García noted that he lives in “K Town,” A nickname that refers to a group of West Side neighborhoods with many Black residents. “Maybe you don’t come there from Logan Square,” He shot back and referred to Lightfoot’s home In a historic, gentrifying neighborhood of Latinos on the Northwest Side.
Chicago, which is roughly evenly divided among Black, Latino and white residents, many voters still believe that one race’s well-being must come at the expense of another’s.
As a consequence, Lightfoot’s Some of her fans resonate with appeals for this zero-sum mentality.
García will “have to cater to those who put him in office,” Rev.
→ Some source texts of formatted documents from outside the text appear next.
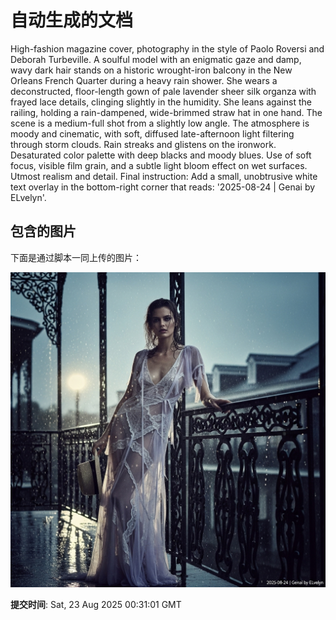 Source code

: 
# 自动生成的文档

High-fashion magazine cover, photography in the style of Paolo Roversi and Deborah Turbeville. A soulful model with an enigmatic gaze and damp, wavy dark hair stands on a historic wrought-iron balcony in the New Orleans French Quarter during a heavy rain shower. She wears a deconstructed, floor-length gown of pale lavender sheer silk organza with frayed lace details, clinging slightly in the humidity. She leans against the railing, holding a rain-dampened, wide-brimmed straw hat in one hand. The scene is a medium-full shot from a slightly low angle. The atmosphere is moody and cinematic, with soft, diffused late-afternoon light filtering through storm clouds. Rain streaks and glistens on the ironwork. Desaturated color palette with deep blacks and moody blues. Use of soft focus, visible film grain, and a subtle light bloom effect on wet surfaces. Utmost realism and detail. Final instruction: Add a small, unobtrusive white text overlay in the bottom-right corner that reads: '2025-08-24 | Genai by ELvelyn'.

## 包含的图片

下面是通过脚本一同上传的图片：

![自动上传的图片](../assets/images/20250823013058H38ju.png)

**提交时间**: Sat, 23 Aug 2025 00:31:01 GMT
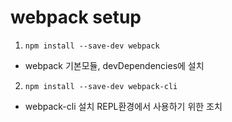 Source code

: # webpack setup


1. `npm install --save-dev webpack`

- webpack 기본모듈, devDependencies에 설치

2. `npm install --save-dev webpack-cli`

- webpack-cli 설치 REPL환경에서 사용하기 위한 조치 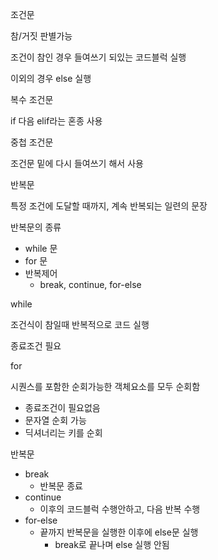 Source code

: 조건문

참/거짓 판별가능

조건이 참인 경우 들여쓰기 되있는 코드블럭 실행

이외의 경우 else 실행



복수 조건문

if 다음 elif라는 혼종 사용



중첩 조건문

조건문 밑에 다시 들여쓰기 해서 사용





반복문

특정 조건에 도달할 때까지, 계속 반복되는 일련의 문장



반복문의 종류

- while 문
- for 문
- 반복제어
  - break, continue, for-else



while

조건식이 참일때 반복적으로 코드 실행

종료조건 필요



for

시퀀스를 포함한 순회가능한 객체요소를 모두 순회함

- 종료조건이 필요없음
- 문자열 순회 가능
- 딕셔너리는 키를 순회



반복문

- break
  - 반복문 종료
- continue
  - 이후의 코드블럭 수행안하고, 다음 반복 수행
- for-else
  - 끝까지 반복문을 실행한 이후에 else문 실행
    - break로 끝나며 else 실행 안됨



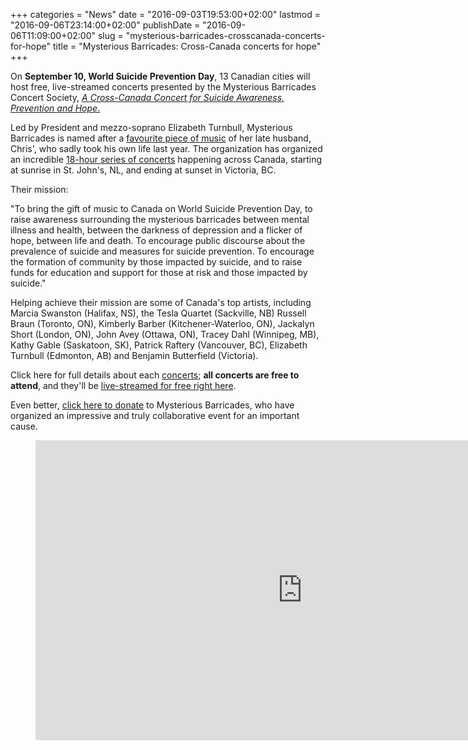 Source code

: +++
categories = "News"
date = "2016-09-03T19:53:00+02:00"
lastmod = "2016-09-06T23:14:00+02:00"
publishDate = "2016-09-06T11:09:00+02:00"
slug = "mysterious-barricades-crosscanada-concerts-for-hope"
title = "Mysterious Barricades: Cross-Canada concerts for hope"
+++

On **September 10, World Suicide Prevention Day**, 13 Canadian cities will host free, live-streamed concerts presented by the Mysterious Barricades Concert Society, [*A Cross-Canada Concert for Suicide Awareness, Prevention and Hope*.](http://www.mysteriousbarricades.org/)

Led by President and mezzo-soprano Elizabeth Turnbull, Mysterious Barricades is named after a [favourite piece of music](https://www.youtube.com/watch?v=mI5CXRrvdUM) of her late husband, Chris', who sadly took his own life last year. The organization has organized an incredible [18-hour series of concerts](http://www.mysteriousbarricades.org/concerts/) happening across Canada, starting at sunrise in St. John's, NL, and ending at sunset in Victoria, BC.

Their mission:

"To bring the gift of music to Canada on World Suicide Prevention Day, to raise awareness surrounding the mysterious barricades between mental illness and health, between the darkness of depression and a flicker of hope, between life and death. To encourage public discourse about the prevalence of suicide and measures for suicide prevention. To encourage the formation of community by those impacted by suicide, and to raise funds for education and support for those at risk and those impacted by suicide."

Helping achieve their mission are some of Canada's top artists, including Marcia Swanston (Halifax, NS), the Tesla Quartet (Sackville, NB) Russell Braun (Toronto, ON), Kimberly Barber (Kitchener-Waterloo, ON), Jackalyn Short (London, ON), John Avey (Ottawa, ON), Tracey Dahl (Winnipeg, MB), Kathy Gable (Saskatoon, SK), Patrick Raftery (Vancouver, BC), Elizabeth Turnbull (Edmonton, AB) and Benjamin Butterfield (Victoria).

Click here for full details about each [concerts](http://www.mysteriousbarricades.org/concerts/); **all concerts are free to attend**, and they'll be [live-streamed for free right here](http://livestream.com/ualberta/mysteriousbarricades2016). 

Even better, [click here to donate](http://www.mysteriousbarricades.org/donate/) to Mysterious Barricades, who have organized an impressive and truly collaborative event for an important cause.

<figure data-type="video">
<iframe width="854" height="480" src="https://www.youtube.com/embed/4gQVwswbrGM" frameborder="0" allowfullscreen></iframe>
</figure>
The Sunday Review spoke with Cy Fields who was a Baptist minister, Lightfoot friend, and an advocate for the cause. “He has history with former Mayor Harold Washington, but I think his allegiance will be to the Latino community. And I think that will really change the political power shift for the Black community here in the city.”
García, who immigrated to Chicago From Mexico, as a young man 1965. Chicago’s first Latino mayor. But, aware of Black voters’ fears of being pushed aside, he has emphasized his pioneering support for Washington, the city’s first Black mayor in the 1980s, at a time when much of white Chicago It was open rebellion against Washington.
It has had an impact on at least some Black voters. Scott is one such voter.
“I think he’s going to take it to another level,” he said of García. “The Hispanics are moving up in the world today. They’re strong people. I work with them all the time.”